It’s Fear. It’s Fear. It’s Fear.

As I get closer and closer to putting “the plan” into action in real-life, I can feel the excitement and the fear building.

Everything is unfolding as if it is all meant to be – as if this change was predestined and I’m walking down a trail blazed by intention. The work I am doing at my full-time job is coming to an unexpected, but completely natural, end. And I’ve been talking to some co-workers about partnering up to do some freelance work. It really does seem to be coming together.

And, still, the fears come up. Fears about money, mostly. And about “success” as a yoga teacher, and what that might even look like to me. Fears about the choices I’m making, comparing myself to other people, rewriting my story.

The anxiety is manifesting in some usual and some unusual ways. I feel a little disconnected from my choices. Panic bubbles up now and again. And after grabbing drinks with friends last night, I waltzed into an open bar and had a couple drinks alone. At that moment, I just wanted to be drunk. It needed to happen, it happened, I went home. Odd choice, but it seemed appropriate at the time.

My listmaking is in full effect, because I can’t shake the feeling that I’m forgetting something important. Something big, like, health insurance or dog food.

Again it’s time to lean on my practice. And this is what I’m looking forward to the most. Dedicating time to exploring my practice in new ways, at new studios, in new disciplines. To immerse myself, as much as I can, in that world within the world.
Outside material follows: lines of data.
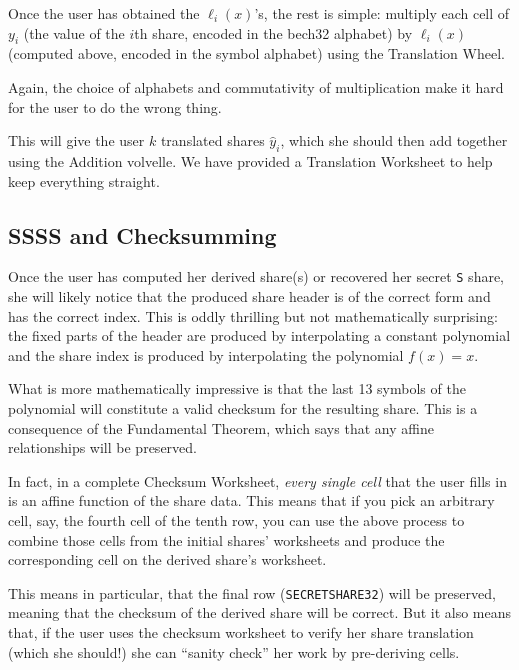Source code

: \documentclass[letterpaper]{article}
\newcommand{\vc}[1]{\texttt{#1}} %
\begin{document}
Once the user has obtained the $\ell_i(x)$'s, the rest is simple: multiply each
cell of $y_i$ (the value of the $i$th share, encoded in the bech32 alphabet) by
$\ell_i(x)$ (computed above, encoded in the symbol alphabet) using the Translation
Wheel.

Again, the choice of alphabets and commutativity of multiplication make it hard
for the user to do the wrong thing.

This will give the user $k$ translated shares $\hat{y}_i$, which she should then
add together using the Addition volvelle. We have provided a Translation Worksheet
to help keep everything straight.

\subsection{SSSS and Checksumming}

Once the user has computed her derived share(s) or recovered her secret \vc{S}
share, she will likely notice that the produced share header is of the correct form
and has the correct index. This is oddly thrilling but not mathematically surprising:
the fixed parts of the header are produced by interpolating a constant polynomial
and the share index is produced by interpolating the polynomial $f(x) = x$.

What is more mathematically impressive is that the last 13 symbols of the polynomial
will constitute a valid checksum for the resulting share. This is a consequence of
the Fundamental Theorem, which says that any affine relationships will be preserved.

In fact, in a complete Checksum Worksheet, \emph{every single cell} that the user
fills in is an affine function of the share data. This means that if you pick an
arbitrary cell, say, the fourth cell of the tenth row, you can use the above process
to combine those cells from the initial shares' worksheets and produce the
corresponding cell on the derived share's worksheet.

This means in particular, that the final row (\vc{SECRETSHARE32}) will be
preserved, meaning that the checksum of the derived share will be correct. But it
also means that, if the user uses the checksum worksheet to verify her share
translation (which she should!) she can ``sanity check'' her work by pre-deriving
cells.
\end{document}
It’s the dream of that deliciousness that saves me from going frantic. I know, without a shadow of a doubt, that yoga will get me through this change. Practice will help clear my mind, and recognize my priorities. The practice itself will guide me.

Practical?

This past weekend was my final practice teach – and my first real full-hour teach. When we were done, our facilitator Paula (who is awesome, btw. Hi, Paula!) asked me how I felt the teach went. I thought about it, but, in truth, I had no idea.

I had no solid recollection of the previous hour. I remember moments, an assist here, a transition there. But certainly not an hour’s worth of teaching. I was either incredibly present or horribly distracted.

But I’m betting against distracted. I came out of the teach as if I had just had a deep practice of my own. To go into a meditative state during practice is bliss, during teaching is just bliss plus!

As we sat in a large circle at the end of the day and shared our experiences, I felt so supported, so happy and so very excited. I wanted to start my teaching career that very minute!

But is that practical? I wondered. The fact is, I’ve been wondering that for a long, long time. And I’m coming to the conclusion that I may not care.

I’m not saying I’m going to leave my paying job tomorrow to enter a new field with no business plan and no support system. But what I am thinking, and FEELING, is that I can make this happen if I want to. And I do want to.

I’d rather make good vibrations than flash animations. Asana instead of ads? Be on the mat instead of in the chair? Uhm, something like that.

Oh, goodness, good thing I’m not a writer… crap.